Même ma famille ne savait pas ce sur quoi je travaillais! Mais moi, ça n’a duré que dix jours. Les journalistes qui planchaient là-dessus, eux, ça faisait plus d’un an qu’ils gardaient tout ça secret. Ils avaient établi un bureau d’équipe au sein de la salle de nouvelles. Il était sous clé. Personne n’y avait accès. Même leurs collègues ne savaient pas ce qui se tramait. Je n’avais pas le droit de sauvegarder mon travail sur mon ordinateur. J’avais juste le droit de travailler là, dans un bureau particulier. Tout était très confidentiel. Quatre cents journalistes ou presque ont travaillé là-dessus à travers le monde pendant de longs mois et c’est resté secret jusqu’à la toute fin. Je trouve ça extraordinaire.

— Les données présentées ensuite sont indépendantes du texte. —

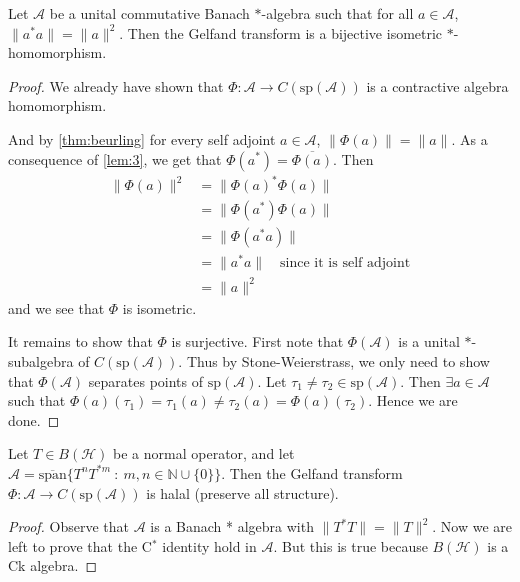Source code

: \begin{theorem}
  Let $\mathcal{A}$ be a unital commutative Banach $*$-algebra such
  that for all $a \in \mathcal{A}$, $\|a^*a\| = \|a\|^2$. Then the
  Gelfand transform is a bijective isometric $*$-homomorphism.
\end{theorem}
\begin{proof}
  We already have shown that $\Phi: \mathcal{A} \to
  C(\textrm{sp}(\mathcal{A}))$ is a contractive algebra homomorphism.

  And by \autoref{thm:beurling} for every self adjoint $a \in
  \mathcal{A}$, $\|\Phi(a)\| = \|a\|$. As a consequence of
  \autoref{lem:3}, we get that $\Phi(a^*) = \overline{\Phi(a)}$. Then
  \begin{align*}
    \|\Phi(a)\|^2 &= \|\Phi(a)^* \Phi(a)\| \\
    &= \|\Phi(a^*) \Phi(a)\| \\
    &= \|\Phi(a^* a)\| \\
    &= \|a^*a\| \quad \textrm{since it is self adjoint} \\
    &= \|a\|^2
  \end{align*}
  and we see that $\Phi$ is isometric.

  It remains to show that $\Phi$ is surjective. First note that
  $\Phi(\mathcal{A})$ is a unital $*$-subalgebra of
  $C(\textrm{sp}(\mathcal{A}))$. Thus by Stone-Weierstrass, we only
  need to show that $\Phi(\mathcal{A})$ separates points of
  $\textrm{sp}(\mathcal{A})$. Let $\tau_1 \neq \tau_2 \in
  \textrm{sp}(\mathcal{A})$. Then $\exists a \in \mathcal{A}$ such
  that $\Phi(a)(\tau_1) = \tau_1(a) \neq \tau_2(a) =
  \Phi(a)(\tau_2)$. Hence we are done.
\end{proof}

\begin{corollary}
  \label{cor:algebra_spanned_by_normal_operator_isomorphic_to_continuous_functions_in_spectrum}
  Let $T \in B(\mathcal{H})$ be a normal operator, and let
  $\mathcal{A} = \overline{\textrm{span}} \{ T^n T^{*m}  \ : \ m, n
  \in \mathbb{N} \cup \{ 0 \}  \}$. Then the Gelfand transform $\Phi:
  \mathcal{A} \to C(\textrm{sp}(\mathcal{A}))$ is halal (preserve all
  structure).
\end{corollary}
\begin{proof}
  Observe that $\mathcal{A}$ is a Banach * algebra with $\|T^*T\| =
  \|T\|^2$. Now we are left to prove that the C$^*$ identity hold in
  $\mathcal{A}$. But this is true because $B(\mathcal{H})$ is a Ck algebra.
\end{proof}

Qu’avez-vous ressenti lorsque la nouvelle est sortie?

Il y a une certaine fierté à avoir été impliqué dans un projet aussi gros. J’ai toujours voulu travaillé en journalisme et ça ne s’est pas fait. J’avais l’impression de faire quelque-chose qui a le pouvoir de changer la société. On a vu dès le lendemain de grosses manifestations. J’ai compris pourquoi les journalistes sont tellement passionnés par leur travail.

Est-ce que tout le monde avait le même sentiment dans la salle de nouvelles? Ce n’est pas la première fois qu’un scandale de ce type éclate et pourtant, les mêmes puissants sont toujours au pouvoir… Est-ce que le cynisme gagne les journalistes?

Ce n’est pas ce que j’ai vu. Je n’ai pas senti de frustration. Ils étaient très convaincus. Ils avaient tellement travaillé sur ce sujet qu’ils avaient hâte de publier. C’est certain que s’ils avaient publié et qu’il n’y avait pas eu de réaction, ça aurait été décevant. Mais ce n’est pas ce qui se passe. En Allemagne, ils ont déjà eu une réponse au niveau politique. Des enquêtes vont être menées. Les banques vont devoir se justifier. Les journalistes ont l’espoir que ça serve à quelque-chose. En revanche, c’est vrai que du côté de la population, il y a un certain cynisme. En discutant avec les parents des amis de mes enfants, je me suis rendue compte que beaucoup s’en fichaient, voire n’étaient pas au courant.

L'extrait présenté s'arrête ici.